Cette montée des pulsions de violence traduit-elle un blocage conjoncturel des démocraties occidentales face à la pandémie ou la mondialisation ? Ou pire, une sorte de fatigue de la démocratie libérale ? 

Comme je le disais, elle traduit une fragilité de notre système de représentation. Même si la question institutionnelle joue, elle n’est pas première. C’est la possibilité de faire valoir des récits politiques alternatifs et de leur donner une chance de se concrétiser qui caractérise notre époque et fragilise la politique comme instrument de sélection des possibles. 

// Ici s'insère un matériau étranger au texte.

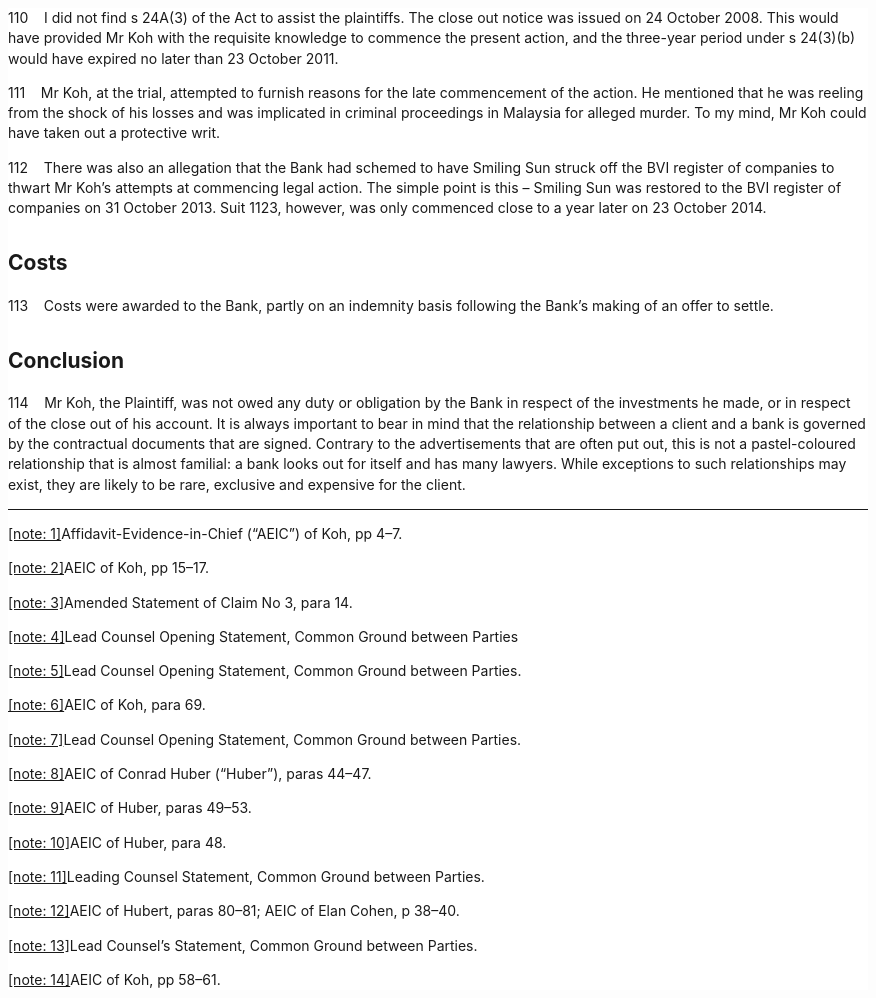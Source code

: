 110    I did not find s 24A(3) of the Act to assist the plaintiffs. The close out notice was issued on 24 October 2008. This would have provided Mr Koh with the requisite knowledge to commence the present action, and the three-year period under s 24(3)(b) would have expired no later than 23 October 2011.

111    Mr Koh, at the trial, attempted to furnish reasons for the late commencement of the action. He mentioned that he was reeling from the shock of his losses and was implicated in criminal proceedings in Malaysia for alleged murder. To my mind, Mr Koh could have taken out a protective writ.

112    There was also an allegation that the Bank had schemed to have Smiling Sun struck off the BVI register of companies to thwart Mr Koh’s attempts at commencing legal action. The simple point is this – Smiling Sun was restored to the BVI register of companies on 31 October 2013. Suit 1123, however, was only commenced close to a year later on 23 October 2014.

## Costs

113    Costs were awarded to the Bank, partly on an indemnity basis following the Bank’s making of an offer to settle.

## Conclusion

114    Mr Koh, the Plaintiff, was not owed any duty or obligation by the Bank in respect of the investments he made, or in respect of the close out of his account. It is always important to bear in mind that the relationship between a client and a bank is governed by the contractual documents that are signed. Contrary to the advertisements that are often put out, this is not a pastel-coloured relationship that is almost familial: a bank looks out for itself and has many lawyers. While exceptions to such relationships may exist, they are likely to be rare, exclusive and expensive for the client.

* * *

[\[note: 1\]](#Ftn_1_1)Affidavit-Evidence-in-Chief (“AEIC”) of Koh, pp 4–7.

[\[note: 2\]](#Ftn_2_1)AEIC of Koh, pp 15–17.

[\[note: 3\]](#Ftn_3_1)Amended Statement of Claim No 3, para 14.

[\[note: 4\]](#Ftn_4_1)Lead Counsel Opening Statement, Common Ground between Parties

[\[note: 5\]](#Ftn_5_1)Lead Counsel Opening Statement, Common Ground between Parties.

[\[note: 6\]](#Ftn_6_1)AEIC of Koh, para 69.

[\[note: 7\]](#Ftn_7_1)Lead Counsel Opening Statement, Common Ground between Parties.

[\[note: 8\]](#Ftn_8_1)AEIC of Conrad Huber (“Huber”), paras 44–47.

[\[note: 9\]](#Ftn_9_1)AEIC of Huber, paras 49–53.

[\[note: 10\]](#Ftn_10_1)AEIC of Huber, para 48.

[\[note: 11\]](#Ftn_11_1)Leading Counsel Statement, Common Ground between Parties.

[\[note: 12\]](#Ftn_12_1)AEIC of Hubert, paras 80–81; AEIC of Elan Cohen, p 38–40.

[\[note: 13\]](#Ftn_13_1)Lead Counsel’s Statement, Common Ground between Parties.

[\[note: 14\]](#Ftn_14_1)AEIC of Koh, pp 58–61.
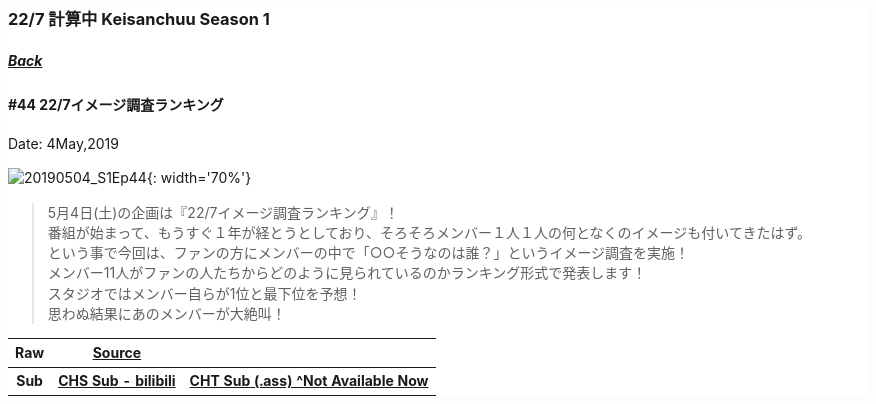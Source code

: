 ### 22/7 計算中 Keisanchuu Season 1
##### [Back](../227Keisanchuu_S1.md)

#### #44 22/7イメージ調査ランキング
Date: 4May,2019

![20190504_S1Ep44](../../../../Img/227Keisanchuu/20190504_S1Ep44.jpg){: width='70%'}

>5月4日(土)の企画は『22/7イメージ調査ランキング』！  
番組が始まって、もうすぐ１年が経とうとしており、そろそろメンバー１人１人の何となくのイメージも付いてきたはず。  
という事で今回は、ファンの方にメンバーの中で「○○そうなのは誰？」というイメージ調査を実施！  
メンバー11人がファンの人たちからどのように見られているのかランキング形式で発表します！  
スタジオではメンバー自らが1位と最下位を予想！  
思わぬ結果にあのメンバーが大絶叫！  

<video width="100%" height="100%" controls>
  <source src="https://github.com/LYHPandaKing/227PhotoBackup/releases/download/227Keisanchuu/227Keisanchuu.44.RAW.720P.227IndoFP.mp4" type="video/mp4">
</video>

<table>
  <tr>
  <th>Raw</th>
    <th><a href="https://drive.google.com/open?id=1Ky7aMo9-nhNtu0KA6zaNCh3LjyZ5MQrz">Source</a></th>
  </tr>
  <tr>
  <th>Sub</th>
    <th><a href="https://www.bilibili.com/video/BV197411b7JT">CHS Sub - bilibili</a></th>
    <th><a href="">CHT Sub (.ass) ^Not Available Now</a></th>
  </tr>
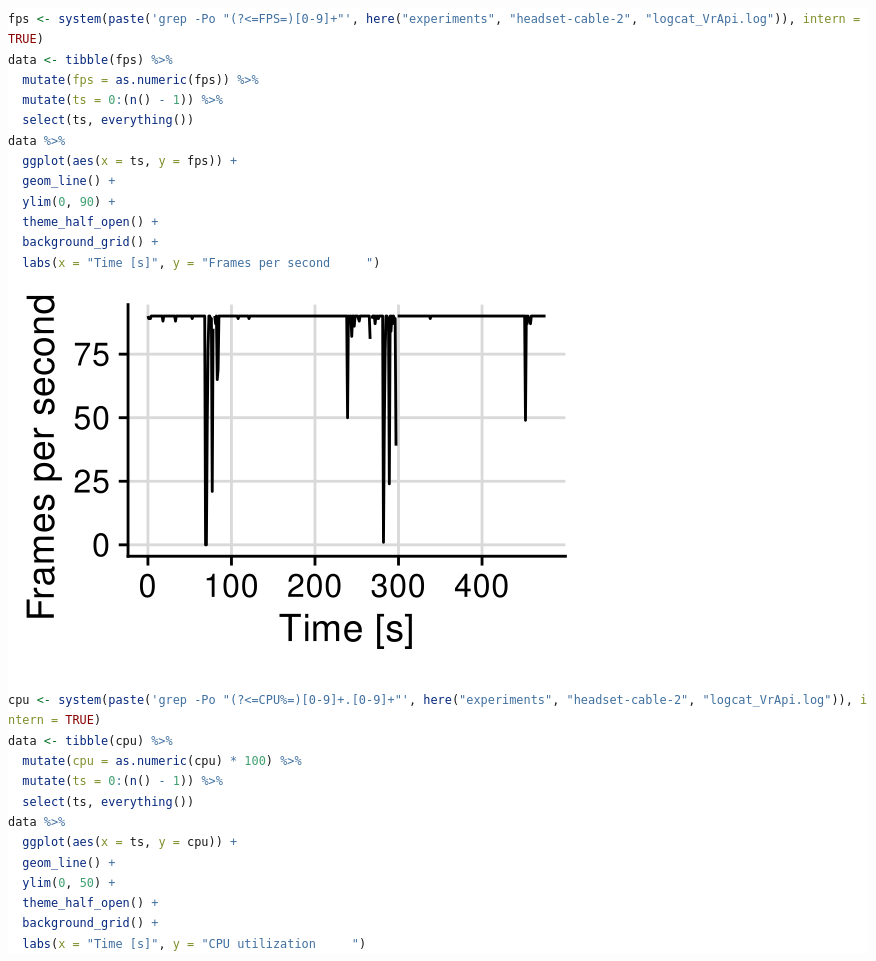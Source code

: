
 ``` r
fps <- system(paste('grep -Po "(?<=FPS=)[0-9]+"', here("experiments", "headset-cable-2", "logcat_VrApi.log")), intern = TRUE)
data <- tibble(fps) %>%
  mutate(fps = as.numeric(fps)) %>%
  mutate(ts = 0:(n() - 1)) %>%
  select(ts, everything())
data %>%
  ggplot(aes(x = ts, y = fps)) +
  geom_line() +
  ylim(0, 90) +
  theme_half_open() +
  background_grid() +
  labs(x = "Time [s]", y = "Frames per second     ")
```

![](README_files/figure-gfm/baseline_fps-1.svg)

``` r
cpu <- system(paste('grep -Po "(?<=CPU%=)[0-9]+.[0-9]+"', here("experiments", "headset-cable-2", "logcat_VrApi.log")), intern = TRUE)
data <- tibble(cpu) %>%
  mutate(cpu = as.numeric(cpu) * 100) %>%
  mutate(ts = 0:(n() - 1)) %>%
  select(ts, everything())
data %>%
  ggplot(aes(x = ts, y = cpu)) +
  geom_line() +
  ylim(0, 50) +
  theme_half_open() +
  background_grid() +
  labs(x = "Time [s]", y = "CPU utilization     ")
```
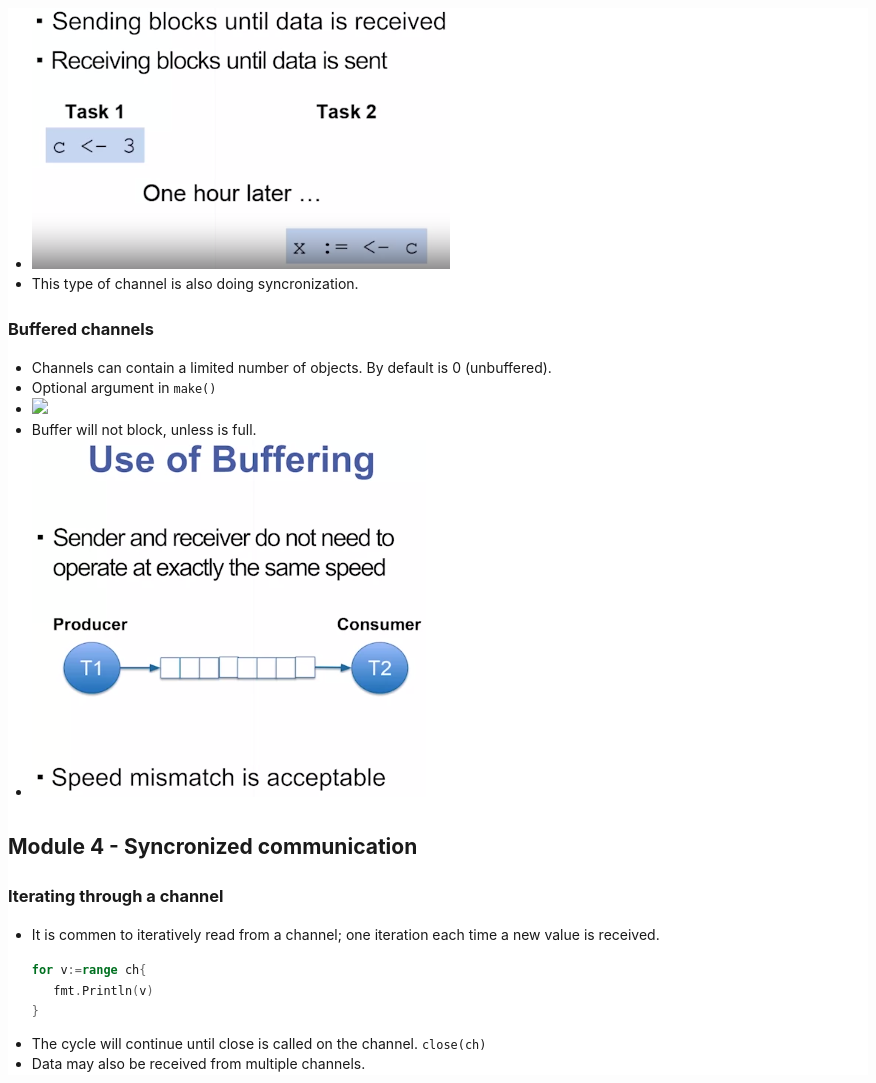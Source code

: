 - ![](img/unbufferdeChannel.png)
- This type of channel is also doing syncronization.

### Buffered channels
- Channels can contain a limited number of objects. By default is 0 (unbuffered).
- Optional argument in `make()`
- ![](img/bufferedChannel.png)
- Buffer will not block, unless is full.
- ![](img/useBuffer.png)


## Module 4 - Syncronized communication
### Iterating through a channel
- It is commen to iteratively read from a channel; one iteration each time a new value is received.
  ```go
  for v:=range ch{
	 fmt.Println(v)
  }
  ```
- The cycle will continue until close is called on the channel. `close(ch)`
- Data may also be received from multiple channels.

Là-dessus, la politique sanitaire représente un cas paroxystique puisqu’elle impose des choix drastiques qui sont parfois difficiles à comprendre. Elle joue par ailleurs sur une défiance vis-à-vis de la construction sociale de la connaissance, sur laquelle jouent également les réseaux sociaux. Je me suis informé sur internet et je découvre un article expliquant que la Covid a été inventée par les illuminatis pour me contrôler grâce à la 5 G. Les réseaux sociaux peuvent me conduire à m’en convaincre. En effet, si je commence à regarder des vidéos sur la terre plate, les algorithmes, qui ne pensent pas à mal, juste à me faire rester le plus longtemps possible sur la plateforme, vont m’en proposer d’autres. Après 30 vidéos, je vais rentrer dans une communauté platiste en ligne pour discuter de mes nouvelles découvertes, où mes convictions ne vont pas, comme dans la vie réelle, se confronter à des arguments contradictoires. Il va donc m’apparaître évident que la thèse que je défends est juste. Et un jour, j’allumerai France 2 ou BFM télé. Là des gens vont sembler totalement ignorer que nous sommes en train de mourir de la 5 G illuminati-reptiliano-vaccinale. Que faire ? Les convaincre ? Ça ne va pas aller loin. Ma cause est juste. Il y va de l’avenir de nos enfants. Personne ne m’écoute. Seule la violence est alors perçue comme efficace et donc au vu de l’enjeu, légitime. Je n’assimilerai donc pas totalement la violence antivax à la violence politique. Elle est encore plus profonde, elle est l’aboutissement d’un épuisement de la confiance dans l’acquisition sociale du savoir.